> WHAT NEEDS TO BE DONE
Supply the number of lines in the data below that hold "path", and let that number be the whole answer.

> DATA PROVIDED
********

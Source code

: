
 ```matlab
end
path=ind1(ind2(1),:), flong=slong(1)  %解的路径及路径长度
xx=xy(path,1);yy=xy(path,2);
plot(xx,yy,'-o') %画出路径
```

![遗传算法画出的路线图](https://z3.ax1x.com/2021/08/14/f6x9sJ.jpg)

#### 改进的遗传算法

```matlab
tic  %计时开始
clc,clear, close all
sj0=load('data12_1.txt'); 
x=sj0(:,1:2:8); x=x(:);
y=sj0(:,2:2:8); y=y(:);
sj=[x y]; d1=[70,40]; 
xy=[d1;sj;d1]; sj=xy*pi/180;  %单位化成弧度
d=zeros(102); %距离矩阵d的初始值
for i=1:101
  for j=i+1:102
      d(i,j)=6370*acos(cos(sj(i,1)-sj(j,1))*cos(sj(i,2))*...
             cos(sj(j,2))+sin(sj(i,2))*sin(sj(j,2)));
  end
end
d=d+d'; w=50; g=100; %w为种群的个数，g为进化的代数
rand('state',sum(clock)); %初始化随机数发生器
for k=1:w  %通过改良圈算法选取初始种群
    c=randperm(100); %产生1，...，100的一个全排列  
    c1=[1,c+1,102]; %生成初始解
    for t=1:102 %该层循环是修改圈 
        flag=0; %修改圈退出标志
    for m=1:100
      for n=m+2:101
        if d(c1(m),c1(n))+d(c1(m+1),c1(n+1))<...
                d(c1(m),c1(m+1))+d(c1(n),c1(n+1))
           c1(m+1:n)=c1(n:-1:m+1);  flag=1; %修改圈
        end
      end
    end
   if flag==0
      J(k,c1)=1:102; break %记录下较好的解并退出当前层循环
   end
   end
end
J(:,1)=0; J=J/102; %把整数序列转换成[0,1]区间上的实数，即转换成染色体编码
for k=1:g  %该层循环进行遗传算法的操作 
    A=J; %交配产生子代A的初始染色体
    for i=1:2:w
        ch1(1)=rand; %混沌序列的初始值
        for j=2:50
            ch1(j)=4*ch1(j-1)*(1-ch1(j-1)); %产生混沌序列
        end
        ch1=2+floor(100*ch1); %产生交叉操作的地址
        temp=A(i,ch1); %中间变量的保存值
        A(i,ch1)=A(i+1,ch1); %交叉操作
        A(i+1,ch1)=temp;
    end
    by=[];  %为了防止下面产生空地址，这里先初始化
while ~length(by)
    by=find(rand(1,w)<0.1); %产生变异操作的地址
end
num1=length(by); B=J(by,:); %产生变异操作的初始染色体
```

********

> ANSWER SECTION
2